'''

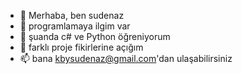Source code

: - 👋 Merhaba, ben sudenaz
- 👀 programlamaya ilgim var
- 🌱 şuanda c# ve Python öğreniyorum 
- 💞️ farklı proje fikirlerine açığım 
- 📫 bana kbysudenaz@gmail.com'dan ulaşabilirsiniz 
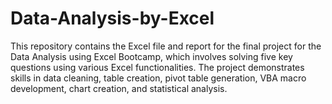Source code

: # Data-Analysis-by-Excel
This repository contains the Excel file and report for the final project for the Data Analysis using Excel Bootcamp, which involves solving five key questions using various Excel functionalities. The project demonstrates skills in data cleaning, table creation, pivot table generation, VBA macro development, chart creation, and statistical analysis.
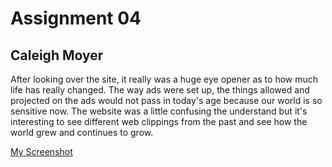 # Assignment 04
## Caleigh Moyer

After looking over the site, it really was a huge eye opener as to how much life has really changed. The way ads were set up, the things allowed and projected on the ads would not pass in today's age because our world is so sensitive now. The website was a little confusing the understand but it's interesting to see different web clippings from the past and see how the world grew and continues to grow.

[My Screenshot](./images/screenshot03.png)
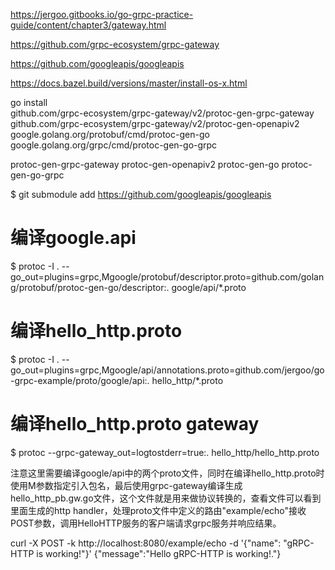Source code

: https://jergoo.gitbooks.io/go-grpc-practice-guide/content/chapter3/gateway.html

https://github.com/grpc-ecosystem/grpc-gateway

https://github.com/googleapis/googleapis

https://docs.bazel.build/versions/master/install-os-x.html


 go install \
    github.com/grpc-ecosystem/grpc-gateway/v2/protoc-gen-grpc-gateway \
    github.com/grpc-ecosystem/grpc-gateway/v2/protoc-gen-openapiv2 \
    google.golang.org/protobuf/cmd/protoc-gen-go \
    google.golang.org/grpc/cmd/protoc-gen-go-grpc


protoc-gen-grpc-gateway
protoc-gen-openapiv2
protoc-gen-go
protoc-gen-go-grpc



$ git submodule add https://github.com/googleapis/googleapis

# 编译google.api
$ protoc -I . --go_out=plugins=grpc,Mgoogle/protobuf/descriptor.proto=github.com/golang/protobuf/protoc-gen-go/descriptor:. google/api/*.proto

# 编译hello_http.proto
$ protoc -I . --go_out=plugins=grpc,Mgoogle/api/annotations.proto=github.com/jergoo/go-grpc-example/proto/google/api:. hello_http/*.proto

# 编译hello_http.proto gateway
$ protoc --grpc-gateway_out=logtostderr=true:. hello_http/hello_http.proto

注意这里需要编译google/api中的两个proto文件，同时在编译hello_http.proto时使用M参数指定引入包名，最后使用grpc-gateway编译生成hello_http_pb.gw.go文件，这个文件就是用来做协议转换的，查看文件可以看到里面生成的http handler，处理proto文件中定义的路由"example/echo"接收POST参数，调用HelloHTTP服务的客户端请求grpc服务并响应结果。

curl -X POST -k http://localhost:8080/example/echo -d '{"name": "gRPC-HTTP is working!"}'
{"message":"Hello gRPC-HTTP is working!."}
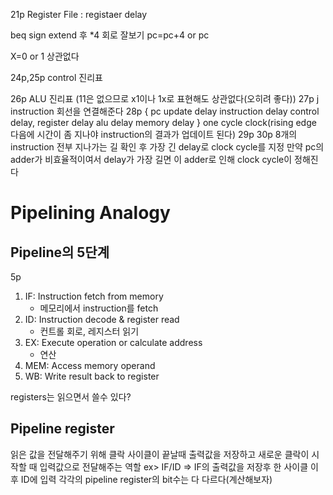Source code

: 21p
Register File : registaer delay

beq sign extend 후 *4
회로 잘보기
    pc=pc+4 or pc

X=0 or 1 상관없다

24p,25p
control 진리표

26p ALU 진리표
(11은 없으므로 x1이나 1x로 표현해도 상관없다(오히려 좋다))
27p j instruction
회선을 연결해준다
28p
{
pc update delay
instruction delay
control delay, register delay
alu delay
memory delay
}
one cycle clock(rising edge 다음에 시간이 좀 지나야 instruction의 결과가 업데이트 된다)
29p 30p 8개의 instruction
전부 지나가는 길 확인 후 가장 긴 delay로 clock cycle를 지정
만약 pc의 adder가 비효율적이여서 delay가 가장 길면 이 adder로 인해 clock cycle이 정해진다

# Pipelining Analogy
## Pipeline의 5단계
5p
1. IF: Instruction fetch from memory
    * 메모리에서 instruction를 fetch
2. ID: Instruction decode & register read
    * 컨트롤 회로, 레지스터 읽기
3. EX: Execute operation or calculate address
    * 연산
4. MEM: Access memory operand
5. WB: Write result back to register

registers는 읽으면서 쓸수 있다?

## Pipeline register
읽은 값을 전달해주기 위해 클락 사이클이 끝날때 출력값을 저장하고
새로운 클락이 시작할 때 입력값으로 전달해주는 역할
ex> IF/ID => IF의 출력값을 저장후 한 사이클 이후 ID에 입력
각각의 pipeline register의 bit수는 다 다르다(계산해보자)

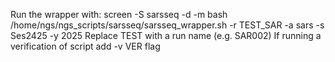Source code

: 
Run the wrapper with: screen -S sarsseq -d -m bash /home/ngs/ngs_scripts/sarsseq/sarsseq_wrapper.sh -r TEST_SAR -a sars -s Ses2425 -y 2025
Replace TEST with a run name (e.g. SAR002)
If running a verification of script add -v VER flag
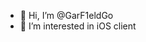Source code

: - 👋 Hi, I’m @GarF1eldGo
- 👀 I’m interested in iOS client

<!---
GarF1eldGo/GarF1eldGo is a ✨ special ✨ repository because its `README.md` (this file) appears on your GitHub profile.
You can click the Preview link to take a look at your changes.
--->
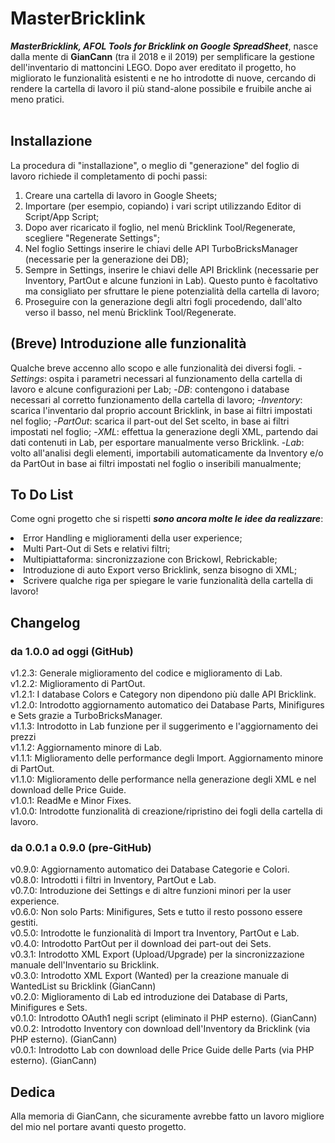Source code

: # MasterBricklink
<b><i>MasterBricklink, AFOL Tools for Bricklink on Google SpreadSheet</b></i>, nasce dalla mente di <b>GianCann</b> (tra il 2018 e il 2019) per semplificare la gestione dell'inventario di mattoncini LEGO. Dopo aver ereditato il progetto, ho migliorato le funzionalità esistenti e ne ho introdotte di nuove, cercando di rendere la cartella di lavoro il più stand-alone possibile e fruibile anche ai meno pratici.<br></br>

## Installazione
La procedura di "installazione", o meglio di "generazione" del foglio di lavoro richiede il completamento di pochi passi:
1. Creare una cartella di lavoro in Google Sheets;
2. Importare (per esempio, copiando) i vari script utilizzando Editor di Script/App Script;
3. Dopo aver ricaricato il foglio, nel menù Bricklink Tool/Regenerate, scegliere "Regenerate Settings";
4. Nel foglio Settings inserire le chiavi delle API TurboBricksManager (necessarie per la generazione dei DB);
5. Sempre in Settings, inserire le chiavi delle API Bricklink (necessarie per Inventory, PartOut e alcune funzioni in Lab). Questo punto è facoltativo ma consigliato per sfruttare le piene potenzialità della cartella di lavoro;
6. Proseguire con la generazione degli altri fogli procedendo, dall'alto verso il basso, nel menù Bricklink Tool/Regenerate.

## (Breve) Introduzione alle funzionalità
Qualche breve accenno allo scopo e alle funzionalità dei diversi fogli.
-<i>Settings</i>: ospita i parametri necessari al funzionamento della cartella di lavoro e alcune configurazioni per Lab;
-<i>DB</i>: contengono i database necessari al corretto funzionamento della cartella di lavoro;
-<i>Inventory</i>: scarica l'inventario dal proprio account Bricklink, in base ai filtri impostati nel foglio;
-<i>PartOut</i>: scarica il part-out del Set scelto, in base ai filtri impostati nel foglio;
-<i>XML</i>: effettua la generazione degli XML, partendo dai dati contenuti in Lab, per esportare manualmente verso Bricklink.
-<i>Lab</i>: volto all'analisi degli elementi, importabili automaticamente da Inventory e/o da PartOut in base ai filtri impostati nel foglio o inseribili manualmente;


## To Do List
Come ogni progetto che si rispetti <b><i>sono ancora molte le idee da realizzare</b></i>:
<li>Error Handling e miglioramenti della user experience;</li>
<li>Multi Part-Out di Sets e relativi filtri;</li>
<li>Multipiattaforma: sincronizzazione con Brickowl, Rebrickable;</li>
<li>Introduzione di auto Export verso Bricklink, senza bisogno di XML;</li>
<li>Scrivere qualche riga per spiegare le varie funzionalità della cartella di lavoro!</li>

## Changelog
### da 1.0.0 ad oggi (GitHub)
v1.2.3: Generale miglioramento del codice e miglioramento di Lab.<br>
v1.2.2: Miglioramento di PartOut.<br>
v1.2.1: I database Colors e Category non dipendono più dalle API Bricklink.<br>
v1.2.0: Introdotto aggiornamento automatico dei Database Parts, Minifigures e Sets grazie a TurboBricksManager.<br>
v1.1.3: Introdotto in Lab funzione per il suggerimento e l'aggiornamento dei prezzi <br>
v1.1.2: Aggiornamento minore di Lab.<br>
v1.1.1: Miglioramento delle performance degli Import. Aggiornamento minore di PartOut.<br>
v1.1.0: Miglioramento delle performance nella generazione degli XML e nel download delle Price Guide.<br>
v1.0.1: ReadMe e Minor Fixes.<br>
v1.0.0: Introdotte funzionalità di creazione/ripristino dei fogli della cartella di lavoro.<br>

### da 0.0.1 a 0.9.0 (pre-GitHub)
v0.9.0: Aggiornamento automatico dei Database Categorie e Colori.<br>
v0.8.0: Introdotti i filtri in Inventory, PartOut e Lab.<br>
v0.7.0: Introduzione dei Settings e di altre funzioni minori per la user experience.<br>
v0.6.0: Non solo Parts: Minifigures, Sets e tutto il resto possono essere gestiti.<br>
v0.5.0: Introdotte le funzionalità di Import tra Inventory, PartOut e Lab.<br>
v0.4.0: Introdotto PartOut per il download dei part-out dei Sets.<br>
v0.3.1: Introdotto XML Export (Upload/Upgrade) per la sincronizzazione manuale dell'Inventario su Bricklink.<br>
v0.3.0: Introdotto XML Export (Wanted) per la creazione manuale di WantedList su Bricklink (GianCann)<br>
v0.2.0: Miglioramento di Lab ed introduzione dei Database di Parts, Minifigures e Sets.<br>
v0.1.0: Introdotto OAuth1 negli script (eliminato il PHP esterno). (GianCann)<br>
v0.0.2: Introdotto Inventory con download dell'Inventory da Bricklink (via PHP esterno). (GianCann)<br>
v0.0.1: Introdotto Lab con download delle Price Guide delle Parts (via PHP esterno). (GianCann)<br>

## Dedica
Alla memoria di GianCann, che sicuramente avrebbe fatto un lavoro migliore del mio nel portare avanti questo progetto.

'''

> _DIRECTIONS_: Return every line of the listing above that contains "TurboBricksManager".

> _SOLVED EXERCISE_:
4. Nel foglio Settings inserire le chiavi delle API TurboBricksManager (necessarie per la generazione dei DB);
v1.2.0: Introdotto aggiornamento automatico dei Database Parts, Minifigures e Sets grazie a TurboBricksManager.<br>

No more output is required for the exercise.